Source records.

= = = =

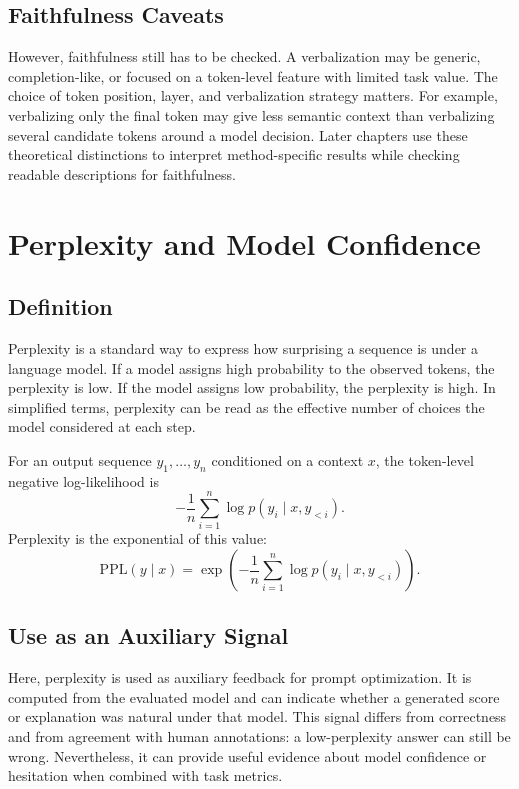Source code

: \documentclass[12pt,a4paper,twoside,openright]{book}
\begin{document}
\subsection{Faithfulness Caveats}

However, faithfulness still has to be checked. A verbalization may be generic,
completion-like, or focused on a token-level feature with limited task value.
The choice of token position, layer, and verbalization strategy matters.
For example, verbalizing only the final token may give less semantic context
than verbalizing several candidate tokens around a model decision. Later
chapters use these theoretical distinctions to interpret method-specific
results while checking readable descriptions for faithfulness.

\section{Perplexity and Model Confidence}

\subsection{Definition}

Perplexity is a standard way to express how surprising a sequence is under a
language model. If a model assigns high probability to the observed tokens, the
perplexity is low. If the model assigns low probability, the perplexity is high.
In simplified terms, perplexity can be read as the effective number of choices
the model considered at each step.

For an output sequence $y_1, \ldots, y_n$ conditioned on a context $x$, the
token-level negative log-likelihood is
\[
    -\frac{1}{n}\sum_{i=1}^{n}\log p(y_i \mid x, y_{<i}).
\]
Perplexity is the exponential of this value:
\[
    \mathrm{PPL}(y \mid x) =
    \exp\left(-\frac{1}{n}\sum_{i=1}^{n}\log p(y_i \mid x, y_{<i})\right).
\]

\subsection{Use as an Auxiliary Signal}

Here, perplexity is used as auxiliary feedback for prompt
optimization. It is computed from the evaluated model and can indicate whether a
generated score or explanation was natural under that model. This signal differs
from correctness and from agreement with human annotations: a low-perplexity
answer can still be wrong. Nevertheless, it can provide useful evidence about
model confidence or hesitation when combined with task metrics.
\end{document}
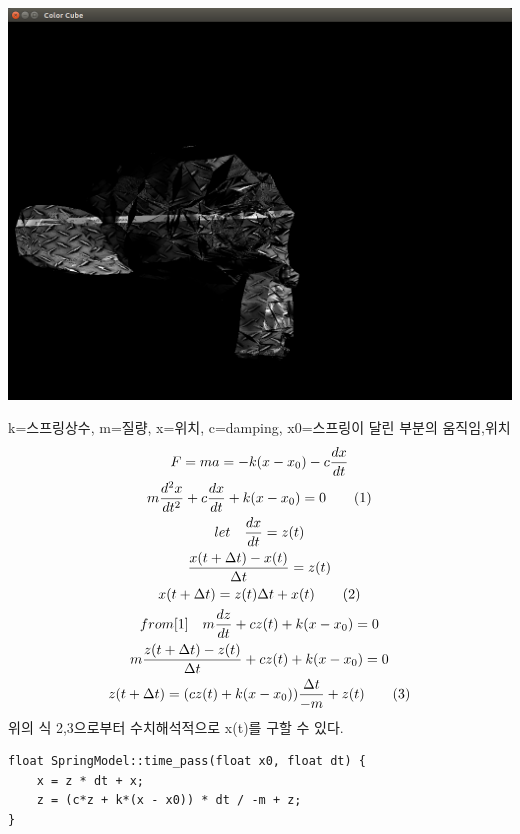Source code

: \documentclass[12pt,a4paper]{article}
\begin{document}
\includegraphics[width=\textwidth]{2.png}



k=스프링상수, m=질량, x=위치, c=damping, x0=스프링이 달린 부분의 움직임,위치
\begin{gather*}
F = ma = -k(x-x_0) - c \frac{dx}{dt}\\
m\frac{d^2x}{dt^2} + c\frac{dx}{dt} + k(x - x_0) = 0\label{1}\tag{1}\\
let \quad \frac{dx}{dt} = z(t) \\
\frac{x(t + \Delta t)-x(t)}{\Delta t} = z(t)\\
x(t+\Delta t) = z(t)\Delta t + x(t) \tag{2}\\
from \eqref{1}\quad m\frac{dz}{dt} + cz(t) + k(x-x_0) = 0\\
m\frac{z(t+\Delta t)-z(t)}{\Delta t} + cz(t) + k(x-x_0)=0\\
z(t+\Delta t) = (cz(t) + k(x-x_0))\frac{\Delta t}{-m} +z(t)\tag{3}
\end{gather*}
위의 식 2,3으로부터 수치해석적으로 x(t)를 구할 수 있다.
\begin{lstlisting}
float SpringModel::time_pass(float x0, float dt) {
	x = z * dt + x;
	z = (c*z + k*(x - x0)) * dt / -m + z;
}
\end{lstlisting}
\end{document}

= = = =

Problem statement.
Repeat the data word for word; drop the pictures.

Expected answer.
Source code

: \documentclass[12pt,a4paper,twoside,openright]{book}
\begin{document}
\subsection{Faithfulness Caveats}

However, faithfulness still has to be checked. A verbalization may be generic,
completion-like, or focused on a token-level feature with limited task value.
The choice of token position, layer, and verbalization strategy matters.
For example, verbalizing only the final token may give less semantic context
than verbalizing several candidate tokens around a model decision. Later
chapters use these theoretical distinctions to interpret method-specific
results while checking readable descriptions for faithfulness.

\section{Perplexity and Model Confidence}

\subsection{Definition}

Perplexity is a standard way to express how surprising a sequence is under a
language model. If a model assigns high probability to the observed tokens, the
perplexity is low. If the model assigns low probability, the perplexity is high.
In simplified terms, perplexity can be read as the effective number of choices
the model considered at each step.

For an output sequence $y_1, \ldots, y_n$ conditioned on a context $x$, the
token-level negative log-likelihood is
\[
    -\frac{1}{n}\sum_{i=1}^{n}\log p(y_i \mid x, y_{<i}).
\]
Perplexity is the exponential of this value:
\[
    \mathrm{PPL}(y \mid x) =
    \exp\left(-\frac{1}{n}\sum_{i=1}^{n}\log p(y_i \mid x, y_{<i})\right).
\]

\subsection{Use as an Auxiliary Signal}

Here, perplexity is used as auxiliary feedback for prompt
optimization. It is computed from the evaluated model and can indicate whether a
generated score or explanation was natural under that model. This signal differs
from correctness and from agreement with human annotations: a low-perplexity
answer can still be wrong. Nevertheless, it can provide useful evidence about
model confidence or hesitation when combined with task metrics.
\end{document}
Source code

: \documentclass[12pt,a4paper]{article}
\begin{document}
\includegraphics[width=\textwidth]{2.png}



k=스프링상수, m=질량, x=위치, c=damping, x0=스프링이 달린 부분의 움직임,위치
\begin{gather*}
F = ma = -k(x-x_0) - c \frac{dx}{dt}\\
m\frac{d^2x}{dt^2} + c\frac{dx}{dt} + k(x - x_0) = 0\label{1}\tag{1}\\
let \quad \frac{dx}{dt} = z(t) \\
\frac{x(t + \Delta t)-x(t)}{\Delta t} = z(t)\\
x(t+\Delta t) = z(t)\Delta t + x(t) \tag{2}\\
from \eqref{1}\quad m\frac{dz}{dt} + cz(t) + k(x-x_0) = 0\\
m\frac{z(t+\Delta t)-z(t)}{\Delta t} + cz(t) + k(x-x_0)=0\\
z(t+\Delta t) = (cz(t) + k(x-x_0))\frac{\Delta t}{-m} +z(t)\tag{3}
\end{gather*}
위의 식 2,3으로부터 수치해석적으로 x(t)를 구할 수 있다.
\begin{lstlisting}
float SpringModel::time_pass(float x0, float dt) {
	x = z * dt + x;
	z = (c*z + k*(x - x0)) * dt / -m + z;
}
\end{lstlisting}
\end{document}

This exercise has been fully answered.